__YOUR GOAL__.
Pictures stay out; everything else in the records below is copied exactly.

++++ SUPPLIED RECORDS

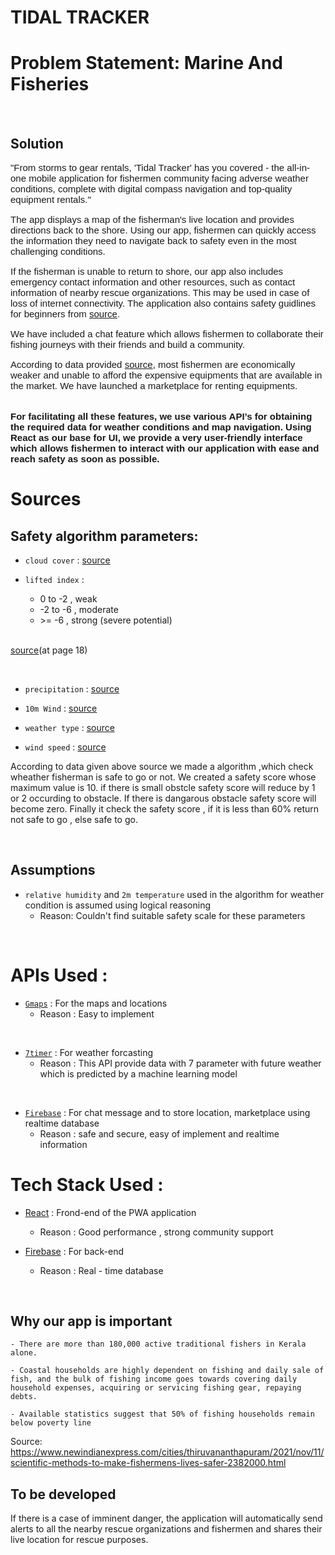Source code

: # TIDAL TRACKER
# Problem Statement: Marine And Fisheries

<br>

## Solution
<span style="font-family: sans-serif; font-size: 15px;">
"From storms to gear rentals, 'Tidal Tracker' has you covered - the all-in-one mobile application for fishermen community facing adverse weather conditions, complete with digital compass navigation and top-quality equipment rentals."

<br>

The app displays a map of the fisherman's live location and provides directions back to the shore. Using our app, fishermen can quickly access the information they need to navigate back to safety even in the most challenging conditions.

If the fisherman is unable to return to shore, our app also includes emergency contact information and other resources, such as contact information of nearby rescue organizations. This may be used in case of loss of internet connectivity. The application also contains safety guidlines for beginners from [source](https://www.takemefishing.org/how-to-fish/fishing-safety/).


 We have included a chat feature which allows fishermen to collaborate their fishing journeys with their friends and build a community. 
 
 According to data provided [source](https://www.newindianexpress.com/cities/thiruvananthapuram/2021/nov/11/scientific-methods-to-make-fishermens-lives-safer-2382000.html), most fishermen are economically weaker and unable to afford the expensive equipments that are available in the market. We have launched a marketplace for renting equipments.

<br>

<strong>
For facilitating all these features, we use various API’s for obtaining the required data for weather conditions and map navigation. Using React as our base for UI, we provide a very user-friendly interface which allows fishermen to interact with our application with ease and reach safety as soon as possible.</strong></span>

<br>

# Sources

## Safety algorithm parameters:
- `cloud cover` : [source](https://www.researchgate.net/figure/Figure-D1-below-shows-the-Okta-Scale-or-eights-method-of-recording-cloud-cover-while-in_fig2_347625803) 
    
- `lifted index` : 
    - 0 to -2 , weak <br>
    - -2 to -6 , moderate
    - \>= -6 , strong (severe potential) 
  <br>
[source](https://edwilliams.org/smxgigpdf/smx2003.pdf)(at page 18)

<br>

- `precipitation` : [source](https://www.baranidesign.com/faq-articles/2020/1/19/rain-rate-intensity-classification)

- `10m Wind` : [source](https://en.wikipedia.org/wiki/Beaufort_scale)

- `weather type` : [source](https://github.com/Yeqzids/7timer-issues/wiki/Wiki)

- `wind speed` : [source](https://github.com/Yeqzids/7timer-issues/wiki/Wiki#civil-and-civil-light)

According to data given above source we made a algorithm ,which check wheather fisherman is safe to go or not. We created a safety score whose maximum value is 10. if there is small obstcle safety score will reduce by 1 or 2 occurding to obstacle. If there is dangarous obstacle safety score will become zero. Finally it check the safety score , if it is less than 60% return not safe to go , else safe to go.

<br>

## Assumptions

- `relative humidity` and `2m temperature` used in the algorithm for weather condition is assumed using logical reasoning  
   - Reason: Couldn't find suitable safety scale for these parameters

<br>

# APIs Used :
- [`Gmaps`](https://www.npmjs.com/package/google-maps-react "Google Maps npm") : For the maps and locations
   - Reason : Easy to implement 

<br>    

- [`7timer`](http://www.7timer.cn/index.php?product=civil&lon=-97&lat=38&lang=en&ac=0&unit=metric&tzshift=0&site= "7timer API") : For weather forcasting 
   - Reason : This API provide data with 7 parameter with future weather which is predicted by a machine learning model 

<br>

- [`Firebase`](https://firebase.google.com/docs/reference/js/database.md#database_package "Firebase API") : For chat message and to store location, marketplace using realtime database
   - Reason : safe and secure, easy of implement and realtime information

# Tech Stack Used :
- [React](https://reactjs.org/ "React home") : Frond-end of the PWA application
   - Reason : Good performance , strong community support

- [Firebase](https://firebase.google.com/ "Firebase home") : For back-end 
   - Reason : Real - time database 
    
<br>

## Why our app is important 

    - There are more than 180,000 active traditional fishers in Kerala alone.
  
    - Coastal households are highly dependent on fishing and daily sale of fish, and the bulk of fishing income goes towards covering daily   household expenses, acquiring or servicing fishing gear, repaying debts.
  
    - Available statistics suggest that 50% of fishing households remain below poverty line

Source: https://www.newindianexpress.com/cities/thiruvananthapuram/2021/nov/11/scientific-methods-to-make-fishermens-lives-safer-2382000.html


## To be developed

If there is a case of imminent danger, the application will automatically send alerts to all the nearby rescue organizations and fishermen and shares their live location for rescue purposes.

++++++++

__YOUR RESPONSE__.
Source code

: # TIDAL TRACKER
# Problem Statement: Marine And Fisheries

<br>

## Solution
<span style="font-family: sans-serif; font-size: 15px;">
"From storms to gear rentals, 'Tidal Tracker' has you covered - the all-in-one mobile application for fishermen community facing adverse weather conditions, complete with digital compass navigation and top-quality equipment rentals."

<br>

The app displays a map of the fisherman's live location and provides directions back to the shore. Using our app, fishermen can quickly access the information they need to navigate back to safety even in the most challenging conditions.

If the fisherman is unable to return to shore, our app also includes emergency contact information and other resources, such as contact information of nearby rescue organizations. This may be used in case of loss of internet connectivity. The application also contains safety guidlines for beginners from [source](https://www.takemefishing.org/how-to-fish/fishing-safety/).


 We have included a chat feature which allows fishermen to collaborate their fishing journeys with their friends and build a community. 
 
 According to data provided [source](https://www.newindianexpress.com/cities/thiruvananthapuram/2021/nov/11/scientific-methods-to-make-fishermens-lives-safer-2382000.html), most fishermen are economically weaker and unable to afford the expensive equipments that are available in the market. We have launched a marketplace for renting equipments.

<br>

<strong>
For facilitating all these features, we use various API’s for obtaining the required data for weather conditions and map navigation. Using React as our base for UI, we provide a very user-friendly interface which allows fishermen to interact with our application with ease and reach safety as soon as possible.</strong></span>

<br>

# Sources

## Safety algorithm parameters:
- `cloud cover` : [source](https://www.researchgate.net/figure/Figure-D1-below-shows-the-Okta-Scale-or-eights-method-of-recording-cloud-cover-while-in_fig2_347625803) 
    
- `lifted index` : 
    - 0 to -2 , weak <br>
    - -2 to -6 , moderate
    - \>= -6 , strong (severe potential) 
  <br>
[source](https://edwilliams.org/smxgigpdf/smx2003.pdf)(at page 18)

<br>

- `precipitation` : [source](https://www.baranidesign.com/faq-articles/2020/1/19/rain-rate-intensity-classification)

- `10m Wind` : [source](https://en.wikipedia.org/wiki/Beaufort_scale)

- `weather type` : [source](https://github.com/Yeqzids/7timer-issues/wiki/Wiki)

- `wind speed` : [source](https://github.com/Yeqzids/7timer-issues/wiki/Wiki#civil-and-civil-light)

According to data given above source we made a algorithm ,which check wheather fisherman is safe to go or not. We created a safety score whose maximum value is 10. if there is small obstcle safety score will reduce by 1 or 2 occurding to obstacle. If there is dangarous obstacle safety score will become zero. Finally it check the safety score , if it is less than 60% return not safe to go , else safe to go.

<br>

## Assumptions

- `relative humidity` and `2m temperature` used in the algorithm for weather condition is assumed using logical reasoning  
   - Reason: Couldn't find suitable safety scale for these parameters

<br>

# APIs Used :
- [`Gmaps`](https://www.npmjs.com/package/google-maps-react "Google Maps npm") : For the maps and locations
   - Reason : Easy to implement 

<br>    

- [`7timer`](http://www.7timer.cn/index.php?product=civil&lon=-97&lat=38&lang=en&ac=0&unit=metric&tzshift=0&site= "7timer API") : For weather forcasting 
   - Reason : This API provide data with 7 parameter with future weather which is predicted by a machine learning model 

<br>

- [`Firebase`](https://firebase.google.com/docs/reference/js/database.md#database_package "Firebase API") : For chat message and to store location, marketplace using realtime database
   - Reason : safe and secure, easy of implement and realtime information

# Tech Stack Used :
- [React](https://reactjs.org/ "React home") : Frond-end of the PWA application
   - Reason : Good performance , strong community support

- [Firebase](https://firebase.google.com/ "Firebase home") : For back-end 
   - Reason : Real - time database 
    
<br>

## Why our app is important 

    - There are more than 180,000 active traditional fishers in Kerala alone.
  
    - Coastal households are highly dependent on fishing and daily sale of fish, and the bulk of fishing income goes towards covering daily   household expenses, acquiring or servicing fishing gear, repaying debts.
  
    - Available statistics suggest that 50% of fishing households remain below poverty line

Source: https://www.newindianexpress.com/cities/thiruvananthapuram/2021/nov/11/scientific-methods-to-make-fishermens-lives-safer-2382000.html


## To be developed

If there is a case of imminent danger, the application will automatically send alerts to all the nearby rescue organizations and fishermen and shares their live location for rescue purposes.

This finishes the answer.